--- START ---

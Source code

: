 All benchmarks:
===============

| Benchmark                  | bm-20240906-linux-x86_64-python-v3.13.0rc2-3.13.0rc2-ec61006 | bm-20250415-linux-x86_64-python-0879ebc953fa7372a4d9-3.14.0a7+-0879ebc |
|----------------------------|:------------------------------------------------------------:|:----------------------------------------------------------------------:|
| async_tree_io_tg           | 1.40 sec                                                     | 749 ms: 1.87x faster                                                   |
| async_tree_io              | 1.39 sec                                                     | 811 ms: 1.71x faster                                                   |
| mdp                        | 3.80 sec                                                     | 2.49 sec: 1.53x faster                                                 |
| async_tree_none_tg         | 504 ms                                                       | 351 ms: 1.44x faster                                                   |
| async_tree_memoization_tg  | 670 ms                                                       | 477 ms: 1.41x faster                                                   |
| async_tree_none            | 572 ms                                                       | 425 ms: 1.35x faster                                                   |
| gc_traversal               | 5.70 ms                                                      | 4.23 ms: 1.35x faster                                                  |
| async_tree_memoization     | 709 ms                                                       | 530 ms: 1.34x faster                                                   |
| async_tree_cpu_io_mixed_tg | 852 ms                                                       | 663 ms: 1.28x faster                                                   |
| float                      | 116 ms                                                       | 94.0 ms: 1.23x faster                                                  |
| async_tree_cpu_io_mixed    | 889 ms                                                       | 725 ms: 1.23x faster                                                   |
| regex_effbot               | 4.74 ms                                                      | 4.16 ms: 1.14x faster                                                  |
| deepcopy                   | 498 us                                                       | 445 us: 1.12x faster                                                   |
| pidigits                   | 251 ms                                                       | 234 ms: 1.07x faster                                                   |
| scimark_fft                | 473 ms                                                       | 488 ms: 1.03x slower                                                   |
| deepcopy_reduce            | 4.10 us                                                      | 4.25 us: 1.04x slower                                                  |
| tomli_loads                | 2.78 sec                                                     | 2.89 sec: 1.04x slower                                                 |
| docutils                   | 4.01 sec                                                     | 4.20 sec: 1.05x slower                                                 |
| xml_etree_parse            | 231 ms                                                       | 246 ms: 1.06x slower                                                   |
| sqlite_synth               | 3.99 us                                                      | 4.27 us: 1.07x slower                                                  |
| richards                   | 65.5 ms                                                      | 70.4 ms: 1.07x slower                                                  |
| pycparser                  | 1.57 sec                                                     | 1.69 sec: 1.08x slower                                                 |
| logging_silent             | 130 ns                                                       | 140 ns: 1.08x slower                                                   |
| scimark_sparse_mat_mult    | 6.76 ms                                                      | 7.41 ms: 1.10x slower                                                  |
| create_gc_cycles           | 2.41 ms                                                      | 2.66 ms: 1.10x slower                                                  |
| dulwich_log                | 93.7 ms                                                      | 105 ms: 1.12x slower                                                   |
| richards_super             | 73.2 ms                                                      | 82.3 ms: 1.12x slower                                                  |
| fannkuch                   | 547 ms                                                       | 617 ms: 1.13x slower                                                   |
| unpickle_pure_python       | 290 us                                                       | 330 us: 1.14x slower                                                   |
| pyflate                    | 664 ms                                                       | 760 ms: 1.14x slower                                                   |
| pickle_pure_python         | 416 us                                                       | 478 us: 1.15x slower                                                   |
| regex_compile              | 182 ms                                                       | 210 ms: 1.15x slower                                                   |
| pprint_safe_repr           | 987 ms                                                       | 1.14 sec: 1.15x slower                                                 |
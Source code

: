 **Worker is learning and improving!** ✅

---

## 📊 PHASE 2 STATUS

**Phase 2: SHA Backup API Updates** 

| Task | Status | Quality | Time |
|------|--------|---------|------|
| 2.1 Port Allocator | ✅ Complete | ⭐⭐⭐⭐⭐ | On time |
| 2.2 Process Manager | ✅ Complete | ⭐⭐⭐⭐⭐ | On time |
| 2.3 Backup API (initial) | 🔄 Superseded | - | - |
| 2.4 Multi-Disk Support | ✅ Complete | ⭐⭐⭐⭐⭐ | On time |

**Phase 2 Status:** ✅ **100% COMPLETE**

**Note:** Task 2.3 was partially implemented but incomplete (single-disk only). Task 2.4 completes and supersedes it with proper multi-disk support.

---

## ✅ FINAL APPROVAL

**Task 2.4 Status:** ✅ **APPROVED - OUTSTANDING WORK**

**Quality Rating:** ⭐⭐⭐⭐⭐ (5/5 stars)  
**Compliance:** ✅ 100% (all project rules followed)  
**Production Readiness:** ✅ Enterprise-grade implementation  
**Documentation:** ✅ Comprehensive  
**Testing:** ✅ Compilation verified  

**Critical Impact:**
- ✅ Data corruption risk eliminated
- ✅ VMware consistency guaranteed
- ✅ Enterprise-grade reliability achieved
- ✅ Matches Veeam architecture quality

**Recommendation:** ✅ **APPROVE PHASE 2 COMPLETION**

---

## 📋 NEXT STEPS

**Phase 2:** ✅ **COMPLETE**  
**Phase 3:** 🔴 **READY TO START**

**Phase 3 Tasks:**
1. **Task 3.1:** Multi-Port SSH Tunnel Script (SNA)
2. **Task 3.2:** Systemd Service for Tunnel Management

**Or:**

--- END ---

_PROBLEM:_
Retype, in the same exact form, the lines of the material above from the line holding "811 ms: 1.71x" through the line holding "async_tree_cpu_io_mixed_tg | 852".

_THE COMPLETED TASK:_
| async_tree_io              | 1.39 sec                                                     | 811 ms: 1.71x faster                                                   |
| mdp                        | 3.80 sec                                                     | 2.49 sec: 1.53x faster                                                 |
| async_tree_none_tg         | 504 ms                                                       | 351 ms: 1.44x faster                                                   |
| async_tree_memoization_tg  | 670 ms                                                       | 477 ms: 1.41x faster                                                   |
| async_tree_none            | 572 ms                                                       | 425 ms: 1.35x faster                                                   |
| gc_traversal               | 5.70 ms                                                      | 4.23 ms: 1.35x faster                                                  |
| async_tree_memoization     | 709 ms                                                       | 530 ms: 1.34x faster                                                   |
| async_tree_cpu_io_mixed_tg | 852 ms                                                       | 663 ms: 1.28x faster                                                   |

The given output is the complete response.